***** The data *****

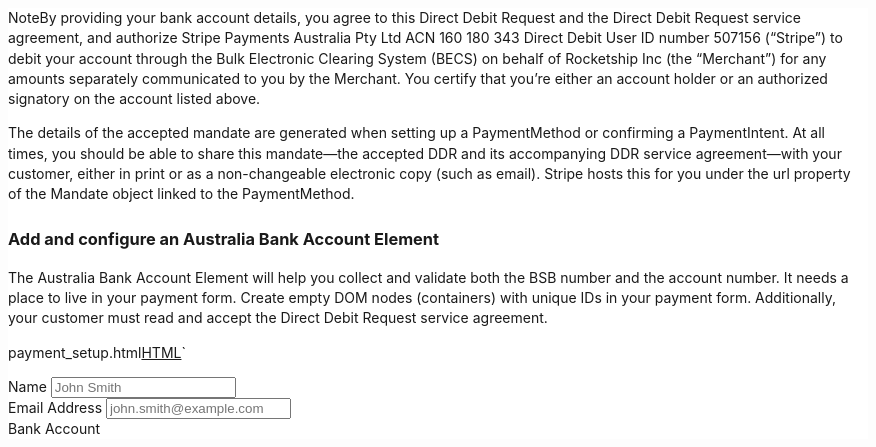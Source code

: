 NoteBy providing your bank account details, you agree to this Direct Debit Request and the Direct Debit Request service agreement, and authorize Stripe Payments Australia Pty Ltd ACN 160 180 343 Direct Debit User ID number 507156 (“Stripe”) to debit your account through the Bulk Electronic Clearing System (BECS) on behalf of Rocketship Inc (the “Merchant”) for any amounts separately communicated to you by the Merchant. You certify that you’re either an account holder or an authorized signatory on the account listed above.

The details of the accepted mandate are generated when setting up a PaymentMethod or confirming a PaymentIntent. At all times, you should be able to share this mandate—the accepted DDR and its accompanying DDR service agreement—with your customer, either in print or as a non-changeable electronic copy (such as email). Stripe hosts this for you under the url property of the Mandate object linked to the PaymentMethod.

### Add and configure an Australia Bank Account Element

The Australia Bank Account Element will help you collect and validate both the BSB number and the account number. It needs a place to live in your payment form. Create empty DOM nodes (containers) with unique IDs in your payment form. Additionally, your customer must read and accept the Direct Debit Request service agreement.

payment_setup.html[HTML](#)`<form action="/setup" method="post" id="setup-form">
  <div class="form-row inline">
    <div class="col">
      <label for="accountholder-name">
        Name
      </label>
      <input
        id="accountholder-name"
        name="accountholder-name"
        placeholder="John Smith"
        required
      />
    </div>
    <div class="col">
      <label for="email">
        Email Address
      </label>
      <input
        id="email"
        name="email"
        type="email"
        placeholder="john.smith@example.com"
        required
      />
    </div>
  </div>

  <div class="form-row">
    <!--
    Using a label with a for attribute that matches the ID of the
    Element container enables the Element to automatically gain focus
    when the customer clicks on the label.
    -->
    <label for="au-bank-account-element">
      Bank Account
    </label>
    <div id="au-bank-account-element">
      <!-- A Stripe Element will be inserted here. -->
    </div>
  </div>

*****

• _Instructions to follow_: Which lines of the data above contain "label"? Copy each one.

• _Problem solution_:
      <label for="accountholder-name">
      </label>
      <label for="email">
      </label>
    Using a label with a for attribute that matches the ID of the
    when the customer clicks on the label.
    <label for="au-bank-account-element">
    </label>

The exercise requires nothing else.